Task prompt
Below are the entries; give again exactly the lines from the one mentioning "- Use Tailscale for secure remote access" through the one mentioning "- PUBG API changes or deprecation", inclusive.

*** Data records ***

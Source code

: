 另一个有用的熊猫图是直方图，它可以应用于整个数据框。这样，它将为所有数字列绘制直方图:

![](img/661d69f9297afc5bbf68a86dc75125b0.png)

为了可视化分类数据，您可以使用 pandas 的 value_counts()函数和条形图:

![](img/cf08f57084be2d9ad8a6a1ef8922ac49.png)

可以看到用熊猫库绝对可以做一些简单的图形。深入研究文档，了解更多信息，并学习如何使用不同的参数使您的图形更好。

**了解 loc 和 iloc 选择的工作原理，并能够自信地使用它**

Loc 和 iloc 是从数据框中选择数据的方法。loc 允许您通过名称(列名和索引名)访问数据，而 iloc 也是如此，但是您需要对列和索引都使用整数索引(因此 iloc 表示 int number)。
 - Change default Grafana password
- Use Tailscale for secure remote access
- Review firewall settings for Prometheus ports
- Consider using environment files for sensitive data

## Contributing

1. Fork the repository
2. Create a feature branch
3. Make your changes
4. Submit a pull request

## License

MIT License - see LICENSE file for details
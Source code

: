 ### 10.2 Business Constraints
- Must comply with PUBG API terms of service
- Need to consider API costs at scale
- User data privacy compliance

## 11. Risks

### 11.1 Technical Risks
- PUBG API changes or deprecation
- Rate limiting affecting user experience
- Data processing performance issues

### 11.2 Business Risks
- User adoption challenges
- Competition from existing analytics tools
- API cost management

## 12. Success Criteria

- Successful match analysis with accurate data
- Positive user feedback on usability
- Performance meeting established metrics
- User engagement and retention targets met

*** End of Data records ***

Written solution
- Use Tailscale for secure remote access
- Review firewall settings for Prometheus ports
- Consider using environment files for sensitive data

## Contributing

1. Fork the repository
2. Create a feature branch
3. Make your changes
4. Submit a pull request

## License

MIT License - see LICENSE file for details
Source code

: ### 10.2 Business Constraints
- Must comply with PUBG API terms of service
- Need to consider API costs at scale
- User data privacy compliance

## 11. Risks

### 11.1 Technical Risks
- PUBG API changes or deprecation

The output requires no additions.